This works very well for almost all cases. However, I found that sometimes the earlier assumption ("removing already completed 3-sets is NEVER a bad idea") is wrong. Counter-example: 23566M 25667P 159S. The important part is the 25667. By removing a 567 3-set we end up with a left-over 6 tile, leading to 5-shanten. It would be better to use two of the single tiles to form 56x and 67x, leading to 4-shanten overall.
To fix, we simple have to remove the wrong optimization, leading to this code:
Remove completed 3-sets
Remove 2-set by looping through discarding any other tile
Use the number of left-over single tiles to calculate the shanten number
I believe this always accurately finds the smallest shanten number, but I don't know how to prove that. The time taken is in a "reasonable" range (on my machine 10 seconds max, usually 0 seconds).
The final point is calculating the shanten out of the number of left-over single tiles.
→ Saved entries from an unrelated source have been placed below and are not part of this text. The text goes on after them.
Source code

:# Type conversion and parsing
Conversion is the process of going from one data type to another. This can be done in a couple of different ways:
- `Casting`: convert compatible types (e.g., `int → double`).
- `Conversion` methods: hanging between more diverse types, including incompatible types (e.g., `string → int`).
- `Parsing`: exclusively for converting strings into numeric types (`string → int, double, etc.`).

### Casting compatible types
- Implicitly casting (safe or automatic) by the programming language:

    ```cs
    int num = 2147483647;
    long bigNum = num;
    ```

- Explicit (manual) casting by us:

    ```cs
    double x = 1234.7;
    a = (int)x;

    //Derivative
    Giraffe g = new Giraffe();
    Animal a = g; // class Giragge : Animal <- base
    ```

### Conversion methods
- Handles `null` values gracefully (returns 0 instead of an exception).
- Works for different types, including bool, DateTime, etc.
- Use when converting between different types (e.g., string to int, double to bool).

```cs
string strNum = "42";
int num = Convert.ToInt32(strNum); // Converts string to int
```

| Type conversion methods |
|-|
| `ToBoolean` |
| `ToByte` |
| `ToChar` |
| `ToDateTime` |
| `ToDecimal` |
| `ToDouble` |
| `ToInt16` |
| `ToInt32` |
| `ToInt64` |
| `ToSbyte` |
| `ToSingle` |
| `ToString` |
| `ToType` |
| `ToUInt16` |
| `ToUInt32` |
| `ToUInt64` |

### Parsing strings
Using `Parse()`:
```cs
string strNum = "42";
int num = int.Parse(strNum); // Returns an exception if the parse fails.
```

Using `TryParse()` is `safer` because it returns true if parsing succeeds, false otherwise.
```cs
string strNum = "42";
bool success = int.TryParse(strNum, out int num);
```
First of all, it is obvious that the number is in the form 3*n+1 (because we started out with 14 tiles and always subtracted 3 tiles).
If there is 1 tile left, we're shanten already (we're just waiting for the final pair). With 4 tiles left, we have to discard 2 of them to form a 3-set, leaving us with a single tile again. This leads to 2 additional discards. With 7 tiles, we have 2 times 2 discards, adding 4. And so on.
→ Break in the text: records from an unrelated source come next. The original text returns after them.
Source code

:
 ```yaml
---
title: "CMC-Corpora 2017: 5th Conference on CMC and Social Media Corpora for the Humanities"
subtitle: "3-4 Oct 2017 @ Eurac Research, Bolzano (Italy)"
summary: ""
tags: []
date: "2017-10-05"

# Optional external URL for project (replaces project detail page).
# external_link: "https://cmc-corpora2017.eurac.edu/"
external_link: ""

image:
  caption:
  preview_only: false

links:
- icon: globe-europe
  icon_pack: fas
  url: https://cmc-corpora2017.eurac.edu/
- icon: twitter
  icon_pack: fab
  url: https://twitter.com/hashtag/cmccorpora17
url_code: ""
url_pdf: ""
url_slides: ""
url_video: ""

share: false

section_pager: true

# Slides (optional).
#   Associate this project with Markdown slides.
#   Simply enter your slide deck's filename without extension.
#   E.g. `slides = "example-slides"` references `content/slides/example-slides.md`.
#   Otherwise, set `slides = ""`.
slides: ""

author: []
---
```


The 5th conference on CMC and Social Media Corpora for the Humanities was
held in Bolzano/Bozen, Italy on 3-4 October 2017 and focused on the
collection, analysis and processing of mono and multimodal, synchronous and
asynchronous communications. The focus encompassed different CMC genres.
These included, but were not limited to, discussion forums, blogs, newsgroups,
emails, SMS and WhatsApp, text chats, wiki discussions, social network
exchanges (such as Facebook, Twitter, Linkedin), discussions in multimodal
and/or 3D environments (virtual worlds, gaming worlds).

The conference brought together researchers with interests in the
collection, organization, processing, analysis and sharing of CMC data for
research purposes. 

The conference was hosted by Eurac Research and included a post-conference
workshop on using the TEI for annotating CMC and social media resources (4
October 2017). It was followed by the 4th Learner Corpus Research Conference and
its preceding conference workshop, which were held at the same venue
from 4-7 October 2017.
This leads to the simple formula shanten_added = (number_of_singles - 1) * (2/3).
The described algorithm works well and passed all my tests, so I'm assuming it is correct. As stated, I can't prove it though.
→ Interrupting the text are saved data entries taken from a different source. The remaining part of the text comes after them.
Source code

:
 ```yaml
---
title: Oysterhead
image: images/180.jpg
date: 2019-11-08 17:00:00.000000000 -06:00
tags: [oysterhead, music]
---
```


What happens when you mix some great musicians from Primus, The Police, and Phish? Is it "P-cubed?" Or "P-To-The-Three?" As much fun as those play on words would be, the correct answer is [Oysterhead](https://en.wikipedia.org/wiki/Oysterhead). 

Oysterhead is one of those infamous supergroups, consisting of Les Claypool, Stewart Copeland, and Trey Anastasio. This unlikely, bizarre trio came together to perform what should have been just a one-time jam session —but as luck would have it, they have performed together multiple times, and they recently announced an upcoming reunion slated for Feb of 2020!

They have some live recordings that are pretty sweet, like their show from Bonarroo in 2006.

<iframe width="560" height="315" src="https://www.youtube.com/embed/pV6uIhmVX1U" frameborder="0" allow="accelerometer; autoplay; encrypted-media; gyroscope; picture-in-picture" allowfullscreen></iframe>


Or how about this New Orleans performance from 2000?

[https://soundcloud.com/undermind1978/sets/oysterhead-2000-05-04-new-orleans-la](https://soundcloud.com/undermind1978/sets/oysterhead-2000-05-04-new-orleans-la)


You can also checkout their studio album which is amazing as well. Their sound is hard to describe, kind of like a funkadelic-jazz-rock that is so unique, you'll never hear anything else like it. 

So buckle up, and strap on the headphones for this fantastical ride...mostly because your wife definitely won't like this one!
Since the algorithm removes the most likely tiles combinations first, it kind of has a built-in optimization. Adding a simple check if (current_depth > best_shanten) then return; it does very well even for high shanten numbers.
My best guess would be an A* inspired approach. You need to find some heuristic which never overestimates the shanten number and use it to search the brute-force tree only in the regions where it is possible to get into a ready state quickly enough.
Correct algorithm sample: syanten.cpp
Recursive cut forms from hand in order: sets, pairs, incomplete forms, - and count it. In all variations. And result is minimal Shanten value of all variants:
Shanten = Min(Shanten, 8 - * 2 - - )
C# sample (rewrited from c++) can be found here (in Russian).
I've done a little bit of thinking and came up with a slightly different formula than mafu's. First of all, consider a hand (a very terrible hand):
1s 4s 6s 1m 5m 8m 9m 9m 7p 8p West East North
By using mafu's algorithm all we can do is cast out a pair (9m,9m). Then we are left with 11 singles. Now if we apply mafu's formula we get (11-1)*2/3 which is not an integer and therefore cannot be a shanten number. This is where I came up with this:
N = ( (S + 1) / 3 ) - 1
N stands for shanten number and S for score sum.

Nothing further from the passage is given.